You can, but it's very difficult.  I would be willing to bet that for every million people who are offering landscape/wildlife images for sale, at best, one make enough out of print sales to cover some of his/her gear costs.  Not only do you have to be very, very good (which usually requires a lot of very, very expensive gear and the ability to travel to remote locations), you have to a master of marketing and self-promotion.  Even if you are a stellar photographer, you still have to rise above the rest of the herd so that people know you're there.

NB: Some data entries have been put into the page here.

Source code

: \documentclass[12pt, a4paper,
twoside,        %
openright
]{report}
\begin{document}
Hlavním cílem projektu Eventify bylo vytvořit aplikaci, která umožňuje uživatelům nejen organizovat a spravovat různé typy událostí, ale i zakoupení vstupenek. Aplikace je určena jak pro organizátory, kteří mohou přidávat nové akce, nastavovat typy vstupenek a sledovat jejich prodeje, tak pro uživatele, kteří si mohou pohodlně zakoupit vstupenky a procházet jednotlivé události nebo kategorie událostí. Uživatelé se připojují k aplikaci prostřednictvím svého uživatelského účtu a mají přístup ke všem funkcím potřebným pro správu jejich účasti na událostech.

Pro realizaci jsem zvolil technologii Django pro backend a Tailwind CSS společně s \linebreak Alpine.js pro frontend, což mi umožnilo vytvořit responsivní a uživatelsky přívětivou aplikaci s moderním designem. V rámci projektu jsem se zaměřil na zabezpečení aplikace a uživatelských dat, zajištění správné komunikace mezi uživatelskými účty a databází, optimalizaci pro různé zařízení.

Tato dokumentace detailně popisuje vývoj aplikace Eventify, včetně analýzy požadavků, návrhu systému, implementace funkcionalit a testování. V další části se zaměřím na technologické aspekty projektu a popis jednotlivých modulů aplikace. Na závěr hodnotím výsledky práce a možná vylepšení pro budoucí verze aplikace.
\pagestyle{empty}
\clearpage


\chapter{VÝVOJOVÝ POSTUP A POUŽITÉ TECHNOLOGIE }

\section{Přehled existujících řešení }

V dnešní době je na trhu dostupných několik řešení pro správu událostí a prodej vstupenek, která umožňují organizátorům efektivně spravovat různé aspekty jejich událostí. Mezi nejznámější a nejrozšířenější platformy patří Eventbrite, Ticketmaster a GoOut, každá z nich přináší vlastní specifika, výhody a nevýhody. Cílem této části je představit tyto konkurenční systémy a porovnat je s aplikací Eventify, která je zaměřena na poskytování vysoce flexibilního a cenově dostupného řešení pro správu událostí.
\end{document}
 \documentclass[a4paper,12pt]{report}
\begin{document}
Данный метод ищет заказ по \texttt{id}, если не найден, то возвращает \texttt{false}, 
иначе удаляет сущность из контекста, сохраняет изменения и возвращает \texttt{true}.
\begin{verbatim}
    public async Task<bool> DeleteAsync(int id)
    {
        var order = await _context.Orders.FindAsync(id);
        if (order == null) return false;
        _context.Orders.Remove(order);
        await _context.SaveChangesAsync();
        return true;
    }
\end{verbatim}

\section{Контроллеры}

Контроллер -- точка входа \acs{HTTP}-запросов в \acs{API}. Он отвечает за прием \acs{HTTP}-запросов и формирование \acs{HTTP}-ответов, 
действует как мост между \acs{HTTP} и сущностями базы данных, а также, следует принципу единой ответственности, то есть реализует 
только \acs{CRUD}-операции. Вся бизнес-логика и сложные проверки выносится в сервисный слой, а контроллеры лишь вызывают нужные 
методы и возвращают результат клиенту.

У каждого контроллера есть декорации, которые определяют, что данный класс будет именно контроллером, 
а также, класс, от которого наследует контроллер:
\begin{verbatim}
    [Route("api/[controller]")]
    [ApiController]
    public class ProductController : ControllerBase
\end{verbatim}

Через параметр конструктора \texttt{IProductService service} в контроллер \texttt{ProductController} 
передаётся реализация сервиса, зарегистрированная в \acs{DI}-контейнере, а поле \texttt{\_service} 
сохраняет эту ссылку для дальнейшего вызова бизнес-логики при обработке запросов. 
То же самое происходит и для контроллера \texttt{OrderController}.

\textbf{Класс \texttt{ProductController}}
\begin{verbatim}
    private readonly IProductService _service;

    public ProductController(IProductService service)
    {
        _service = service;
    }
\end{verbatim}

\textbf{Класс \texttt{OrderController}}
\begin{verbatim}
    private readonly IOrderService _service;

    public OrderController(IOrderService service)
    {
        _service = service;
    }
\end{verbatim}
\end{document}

If your main concern is making money, I would suggest selling your gear and buying lottery tickets; your much more likely to come out ahead that way.


----------



## Trever1t (Feb 17, 2016)

It's more about being a master of networking and marketing then it is about photographic talent.  I know some wildlife photographers that blow the doors off anything that National Geographic puts out  but they're not actively searching to make money off of them.
 If you're real go-getter it's possible but I wouldn't look at it as a career choice


----------



## Angel301p (Feb 17, 2016)

I'm aware things can go wrong easly and I know photography might be just a hobby but why shouldn't I try something more. At the end, the worse thing that can happen is to have regrets for not trying.


----------



## wyogirl (Feb 17, 2016)

You didn't ask us if you SHOULD try.... you asked us if money can be made.  Sure... but its more likely that you will win the lottery than it is that you will make a living off of selling wildlife photos.  Even if you are the Ansel Adams of wildlife photography.  Its not a knock to your work... its the reality of the market.  The market is saturated.  Go ahead and try.  It can't hurt, just have realistic expectations.


----------



## Derrel (Feb 17, 2016)

You could make more money by becoming a specialist in canine photography, or feline photography, than in wildlife photography. The majority of photographs sold have people in them; the people in the photos are the ones buying the photos. Many photographers will not do sessions with animals in them. Finding an under-serviced niche is a good idea; the wildlife dream is one that has drawn tens of thousands of serious amateurs to it, and there are MILLIONS upon millions of free or low-cost stock images of wildlife, allllll over the world. Why would anybody pay much for a shot of say, a grizzly bear, when one can be downloaded from a stock photo company for anywhere from 39 cents to $100?


----------



## imagemaker46 (Feb 17, 2016)

Do you have any landscape or wildlife images you could post on here?  It is much easier to evaluate the potential by seeing some images.


----------



## AceCo55 (Feb 18, 2016)

Maybe visit Jason Edwards website - very successful NG Nature photographer.
This is his FAQ page:  FAQ
... or maybe Joel Satore

Look up the journey they have travelled to become great natural history photographers.
Many great nature photographers have formal qualifications in the Biological sciences or have (through shear weight of experience and personal research) an extensive/detailed knowledge of nature.
So, along with developing the photography skills, you could also focus on developing your natural history knowledge and bush skills.
All the very best.

Now pick any number between 1 and 200,000 .... (seriously ... pick a number)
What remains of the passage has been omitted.